A nice animation and explanation can be found here: http://www.physics.smu.edu/fattarus/ballistic.html

We have three free paramters $\theta = (\theta_1,\theta_2,\theta_3)$ for this simulator:
- $\theta_1$: speed: magnitude of initial speed (m/s).
- $\theta_2$: angle: launch angle with horizontal (degrees)
- $\theta_3$: drag: drag coefficient

We assume, that we can only observe a noisy version of the trajectory, because we can only measure the height imprecisely. 
We simulated this by adding independent Gaussian noise.

The implemetation can be found in `simulators/ball_throw.py`


In [None]:
# Let's run the simulator
velocity = 40
angle = 30
drag = 0.2
sim1 = throw(velocity, angle, drag)

In [None]:
# and look at the simulation
plt.plot(sim1[0], sim1[1])
plt.ylim(
    0,
)
plt.title("Ball throw")
plt.xlabel("distance [m]")
plt.ylabel("height [m]")

### Summary statistics
In principle, we can run NPE on the raw trajectory (more on that later). 
However, it is often preferable to define summary statistics that are of interest and try reproducing only those.

In [None]:
from ball_throw import (
    get_landing_distance,
    get_distance_at_highest_point,
    get_highest_point,
)

In [None]:
def calculate_summary_statistics(x):
    """Calculate summary statistics for results in x"""

    return np.array(
        [
            get_landing_distance(x),
            get_distance_at_highest_point(x),
            get_highest_point(x),
        ]
    )

In [None]:
def sbi_throw_with_sumstats(theta, return_raw_sims=False):
    """Wrapper for throw function to work with SBI.
    Arguments:
        theta: parameters (batch, 3) for throw
    returns:
        tensor: summary stats (batch,3)
    """

    sumstats = torch.zeros(theta.shape[0], 3)
    sim1 = throw(*theta[0])
    sims = np.zeros((theta.shape[0], sim1.shape[-1]))
    for i, theta1 in enumerate(theta):
        sim1 = throw(*theta1)
        sumstats[i] = torch.from_numpy(calculate_summary_statistics(sim1))
        sims[i] = sim1[1]

    sims[np.isnan(sims)] = 0
    if return_raw_sims:
        return sumstats, sims
    else:
        return sumstats

In [None]:
# Let's check for two different parameter sets
theta = torch.tensor([[21, 40, 0.1], [31, 72, 0.01]])
sbi_throw_with_sumstats(theta)

*Question:* Why are the summary statistics not always the same for one parameter $\theta$?

### The prior
We then have to define a prior (a "first guess of plausible values").
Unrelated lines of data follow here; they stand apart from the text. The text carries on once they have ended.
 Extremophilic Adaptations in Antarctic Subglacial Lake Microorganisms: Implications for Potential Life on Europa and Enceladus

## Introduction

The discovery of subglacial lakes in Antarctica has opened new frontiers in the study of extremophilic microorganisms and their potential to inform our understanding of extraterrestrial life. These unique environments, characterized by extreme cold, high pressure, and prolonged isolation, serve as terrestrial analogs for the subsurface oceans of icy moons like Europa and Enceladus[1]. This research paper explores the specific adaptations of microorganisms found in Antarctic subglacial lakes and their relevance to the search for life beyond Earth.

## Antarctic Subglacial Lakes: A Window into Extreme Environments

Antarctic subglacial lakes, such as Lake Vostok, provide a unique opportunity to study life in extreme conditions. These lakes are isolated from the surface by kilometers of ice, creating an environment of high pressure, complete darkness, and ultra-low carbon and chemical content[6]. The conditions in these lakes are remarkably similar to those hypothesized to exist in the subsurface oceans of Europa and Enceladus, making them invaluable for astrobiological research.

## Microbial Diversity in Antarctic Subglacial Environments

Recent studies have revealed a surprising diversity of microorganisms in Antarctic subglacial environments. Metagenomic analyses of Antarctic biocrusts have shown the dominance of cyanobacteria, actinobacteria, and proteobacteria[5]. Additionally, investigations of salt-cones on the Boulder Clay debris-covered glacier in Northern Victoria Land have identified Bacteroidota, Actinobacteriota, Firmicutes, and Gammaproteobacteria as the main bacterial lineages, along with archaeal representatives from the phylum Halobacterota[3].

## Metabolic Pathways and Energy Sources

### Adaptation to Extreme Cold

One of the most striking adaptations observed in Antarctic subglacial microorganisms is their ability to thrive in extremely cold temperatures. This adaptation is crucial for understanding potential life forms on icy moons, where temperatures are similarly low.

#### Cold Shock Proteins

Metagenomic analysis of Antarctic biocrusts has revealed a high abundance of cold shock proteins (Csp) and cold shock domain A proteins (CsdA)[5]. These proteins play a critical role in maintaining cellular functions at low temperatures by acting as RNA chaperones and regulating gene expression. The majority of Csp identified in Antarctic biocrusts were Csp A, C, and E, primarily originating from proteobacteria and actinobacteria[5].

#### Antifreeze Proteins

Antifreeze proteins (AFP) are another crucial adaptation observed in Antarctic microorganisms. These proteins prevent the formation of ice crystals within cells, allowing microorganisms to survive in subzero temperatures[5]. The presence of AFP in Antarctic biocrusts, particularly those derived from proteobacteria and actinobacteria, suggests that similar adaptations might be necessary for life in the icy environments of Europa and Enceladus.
Here, we pick a uniform distribution within some bounds of reasonable values.

In [None]:
from sbi.utils import BoxUniform

*Question:*

 What are meaningful boundaries for a Boxuniform distribution for the velocity, angle and drag?

In [None]:
# we want to define a Box Uniform prior, and specify the boundaries here
prior_speed = (10, 50)  # m/s
prior_angle = (20, 80)  # degree
prior_drag = (0.1, 1)  #  drag
# define the prior with U(low, high), a box in 3 dimensions
prior = BoxUniform(*zip(prior_speed, prior_angle, prior_drag))

In [None]:
# Let's test by drawing some samples from the prior
theta = prior.sample((10,))
print(theta)

# Generate simulated data
We will run N simulations that will be used to train the conditional density estimator.

In [None]:
N = 100  # number of simulations

thetas = prior.sample((N,))

xs, sims = sbi_throw_with_sumstats(thetas, return_raw_sims=True)

In [None]:
# save the data
# data_dict = dict(thetas=thetas, xs=xs, sims=sims)
# with open("throw_dataset.pickle", "wb") as f:
#    pickle.dump(data_dict, f)

To save the time of simulating: We have already simulated 10_000 traces with different parameters.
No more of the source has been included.